===== Dataset excerpts =====

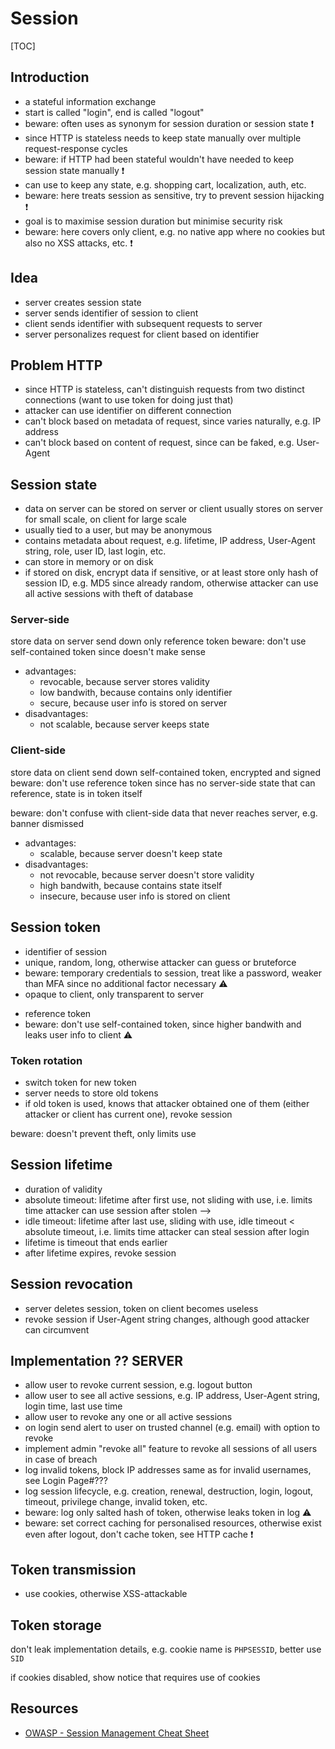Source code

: # Session

[TOC]


<!-- todo: remove "Session" prefix -->

## Introduction

- a stateful information exchange
- start is called "login", end is called "logout"
- beware: often uses as synonym for session duration or session state ❗️
- since HTTP is stateless needs to keep state manually over multiple request-response cycles
- beware: if HTTP had been stateful wouldn't have needed to keep session state manually ❗️
- can use to keep any state, e.g. shopping cart, localization, auth, etc.
- beware: here treats session as sensitive, try to prevent session hijacking ❗️
- goal is to maximise session duration but minimise security risk
- beware: here covers only client, e.g. no native app where no cookies but also no XSS attacks, etc. ❗️
<!-- todo: maybe cover above?! -->


## Idea

- server creates session state
- server sends identifier of session to client
- client sends identifier with subsequent requests to server
- server personalizes request for client based on identifier



## Problem HTTP

- since HTTP is stateless, can't distinguish requests from two distinct connections (want to use token for doing just that)
- attacker can use identifier on different connection
- can't block based on metadata of request, since varies naturally, e.g. IP address
- can't block based on content of request, since can be faked, e.g. User-Agent
<!-- todo: refer to solution using Token Binding and/or client TLS certificates ?! 15 ?! -->


<!-- todo: clarify that server-side session, include client-side session as well, e.g. encrypt + sign cookie, however can't revoke, also shorter lifetime since higher risk of stealing -->

## Session state

- data on server
can be stored on server or client
usually stores on server for small scale, on client for large scale
- usually tied to a user, but may be anonymous
- contains metadata about request, e.g. lifetime, IP address, User-Agent string, role, user ID, last login, etc.
- can store in memory or on disk
- if stored on disk, encrypt data if sensitive, or at least store only hash of session ID, e.g. MD5 since already random, otherwise attacker can use all active sessions with theft of database

### Server-side

store data on server
send down only reference token
beware: don't use self-contained token since doesn't make sense

- advantages:
    - revocable, because server stores validity
    - low bandwith, because contains only identifier
    - secure, because user info is stored on server
- disadvantages:
    - not scalable, because server keeps state

### Client-side

store data on client
send down self-contained token, encrypted and signed
beware: don't use reference token since has no server-side state that can reference, state is in token itself

beware: don't confuse with client-side data that never reaches server, e.g. banner dismissed

- advantages:
    - scalable, because server doesn't keep state
- disadvantages:
    - not revocable, because server doesn't store validity
    - high bandwith, because contains state itself
    - insecure, because user info is stored on client
    


## Session token
<!-- todo: clarify BEARER token -->

- identifier of session
- unique, random, long, otherwise attacker can guess or bruteforce
- beware: temporary credentials to session, treat like a password, weaker than MFA since no additional factor necessary ⚠️
- opaque to client, only transparent to server
<!-- todo: is below true?
might want to update session state from client, e.g. put another shoe into shopping basket
-->
- reference token
- beware: don't use self-contained token, since higher bandwith and leaks user info to client ⚠️

### Token rotation

- switch token for new token
- server needs to store old tokens
- if old token is used, knows that attacker obtained one of them (either attacker or client has current one), revoke session
<!-- todo: limits time attacker can use session while user is using it -->
beware: doesn't prevent theft, only limits use



## Session lifetime

- duration of validity
- absolute timeout: lifetime after first use, not sliding with use, i.e. limits time attacker can use session after stolen -->
- idle timeout: lifetime after last use, sliding with use, idle timeout < absolute timeout, i.e. limits time attacker can steal session after login
- lifetime is timeout that ends earlier
- after lifetime expires, revoke session
<!-- todo: how to implement?
1. check each session with each request, delete session that have become invalid -> expensive
    actually only needs to check before using a session, others don't care, but once in a while needs to check all for clean up to not leak memory, e.g. rate of checking ~= rate of memory usage (when memory usage increases, so does checking rate, bound above by check on every request, otherwise would do more checks than requests, needless)
2. schedule deletion, need to update schedule if idle timeout shifts -> difficult, updated timer must not leak memory, what if request accesses session at exactly the time that other thread deletes it?, race conditions...
 -->



## Session revocation

- server deletes session, token on client becomes useless
- revoke session if User-Agent string changes, although good attacker can circumvent



## Implementation ?? SERVER

- allow user to revoke current session, e.g. logout button
- allow user to see all active sessions, e.g. IP address, User-Agent string, login time, last use time
- allow user to revoke any one or all active sessions
- on login send alert to user on trusted channel (e.g. email) with option to revoke
- implement admin "revoke all" feature to revoke all sessions of all users in case of breach
- log invalid tokens, block IP addresses same as for invalid usernames, see Login Page#???
- log session lifecycle, e.g. creation, renewal, destruction, login, logout, timeout, privilege change, invalid token, etc.
- beware: log only salted hash of token, otherwise leaks token in log ⚠️
- beware: set correct caching for personalised resources, otherwise exist even after logout, don't cache token, see HTTP cache ❗️



## Token transmission

<!-- different for type of client, e.g. browser, native app -->

<!-- cookie header, other header, body -->

- use cookies, otherwise XSS-attackable


## Token storage

<!-- different for type of client, e.g. browser, native app -->

<!-- cookie, web storage -->

don't leak implementation details, e.g. cookie name is `PHPSESSID`, better use `SID`

if cookies disabled, show notice that requires use of cookies



## Resources

- [OWASP - Session Management Cheat Sheet](https://cheatsheetseries.owasp.org/cheatsheets/Session_Management_Cheat_Sheet.html)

=====

Please state how many lines of the entries above include the string "based", giving the number and nothing more.

* [Answer]: 3